Omicron subvariant mutations

The emergence of highly evasive SARS-CoV-2 Omicron sub-variants has raised concerns about the effectiveness of monoclonal antibodies (mAbs) and current coronavirus disease 2019 (COVID-19) vaccines.

SARS-CoV-2 Omicron BA.4.6, BQ.1.1, BF.7, and XBB.1 subvariants harbor the R346T substitution in the spike protein, which allows these strains to escape from class III anti-spike mAbs. Conversely, the F486S substitution in the XBB.1.1 spike protein decreases binding to class I and II mAbs.

Bivalent booster vaccination and hybrid immunity may not be sufficient to protect against Omicron sub-variant infection. This may be due to humoral immune printing, by which initial exposure to the virus limits future responses against variants.

About the study

In the current study, researchers evaluate immune responses against emergent SARS-CoV-2 Omicron sub-variants. Individuals aged 18 or older who were immunized with inactivated or messenger ribonucleic acid (mRNA) COVID-19 vaccines were eligible.

A total of 67 adults were recruited, 64% of whom were females. Notably, 15 study participants reported vaccine breakthrough infections. 77 plasma samples were collected from these individuals within five months after receiving their most recent COVID-19 vaccine dose or when diagnosed with a breakthrough infection.

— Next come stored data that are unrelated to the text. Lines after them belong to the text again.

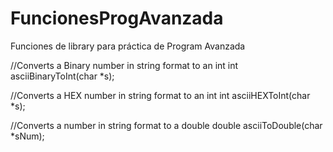 # FuncionesProgAvanzada
Funciones de library para práctica de Program Avanzada

//Converts a Binary number in string format to an int
int asciiBinaryToInt(char *s);

//Converts a HEX number in string format to an int
int asciiHEXToInt(char *s);

//Converts a number in string format to a double
double asciiToDouble(char *sNum);
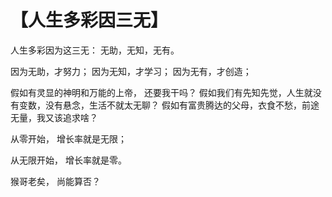 # 【人生多彩因三无】

人生多彩因为这三无：
无助，无知，无有。

因为无助，才努力；
因为无知，才学习；
因为无有，才创造；

假如有灵显的神明和万能的上帝， 还要我干吗？
假如我们有先知先觉，人生就没有变数，没有悬念，生活不就太无聊？
假如有富贵腾达的父母，衣食不愁，前途无量，我又该追求啥？ 

从零开始，
增长率就是无限；

从无限开始，
增长率就是零。

猴哥老矣，
尚能算否？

Samples from infection-naïve vaccinated healthy donors served as negative controls. Participants were stratified into recipients of the homologous booster with inactivated or mRNA vaccine, primary/booster series with inactivated vaccine followed by additional heterologous booster(s) with the mRNA vaccine, mRNA vaccines after SARS-CoV-2 infection, and those with a breakthrough infection when the BA.1 sub-variant was dominant circulating strain.

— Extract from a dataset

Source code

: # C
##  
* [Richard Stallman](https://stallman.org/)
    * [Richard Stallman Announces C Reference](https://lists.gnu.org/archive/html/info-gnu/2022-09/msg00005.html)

Enzyme-linked immunosorbent assay (ELISA) and pseudovirus neutralization assay were performed to measure binding and neutralizing antibody levels.

Study findings

The spike receptor-binding domain (RBD)-specific immunoglobulin G (IgG) levels and neutralizing activity were reduced against Omicron sub-variants relative to the G614 strain. Notably, the lowest antibody levels were observed against the XBB.1 sub-variant.

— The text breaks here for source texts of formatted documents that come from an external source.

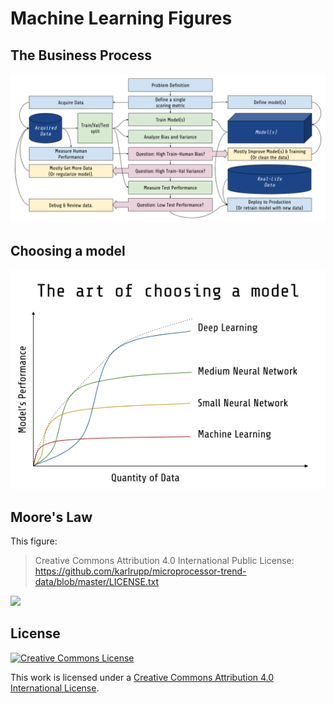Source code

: # Machine Learning Figures

## The Business Process

![](machine-learning-business-process.png)

## Choosing a model

![](the-art-of-choosing-a-model.png)

## Moore's Law

This figure:
> Creative Commons Attribution 4.0 International Public License:
> https://github.com/karlrupp/microprocessor-trend-data/blob/master/LICENSE.txt

![](https://raw.githubusercontent.com/guillaume-chevalier/microprocessor-trend-data/7bbd582ba1376015f6cf24498f46db62811a2919/42yrs/42-years-processor-trend.png)


## License

<a rel="license" href="http://creativecommons.org/licenses/by/4.0/"><img alt="Creative Commons License" style="border-width:0" src="https://i.creativecommons.org/l/by/4.0/88x31.png" /></a>

This work is licensed under a [Creative Commons Attribution 4.0 International License](http://creativecommons.org/licenses/by/4.0/).

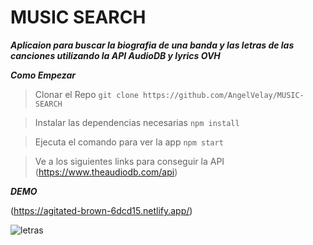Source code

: # MUSIC SEARCH

***Aplicaion para buscar la biografia de una banda y las letras de las canciones utilizando la API AudioDB y lyrics OVH***



***Como Empezar*** 

>Clonar el Repo
`git clone https://github.com/AngelVelay/MUSIC-SEARCH`

> Instalar las dependencias necesarias 
`npm install `

>Ejecuta el comando para ver la app 
`npm start`

>Ve a los siguientes links para conseguir la API
(https://www.theaudiodb.com/api)


***DEMO***

(https://agitated-brown-6dcd15.netlify.app/)


![letras](https://user-images.githubusercontent.com/26851737/140632348-8704fe54-2b1c-41b6-8829-af3581c10dfc.png)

However, IgG levels and neutralizing titers were significantly higher in heterologous vaccination recipients than those who received three doses of the inactivated vaccine. Three-time inactivated vaccine recipients exhibited similar IgG and titer levels to those who received three mRNA vaccine doses and were diagnosed with a breakthrough infection.

Compared to those receiving three doses of the inactivated vaccine, the neutralizing titers of heterologous vaccination groups were up to 158- and 219-fold higher against the G614 strain and Omicron sub-variants, respectively.

The median neutralizing titers against XBB.1, BF.7, and BQ.1.1 were up to 148-fold lower than those against the G614 strain. However, heterologous vaccination groups had higher titers against these sub-variants than the homologous mRNA vaccination group. In contrast, individuals receiving three inactivated vaccine doses had titers below the detection limit against these sub-variants.

Conclusions

Taken together, the neutralizing activity induced by different vaccination regimens or after breakthrough infection was the lowest against SARS-CoV-2 Omicron XBB.1 and BQ.1.1 subvariants.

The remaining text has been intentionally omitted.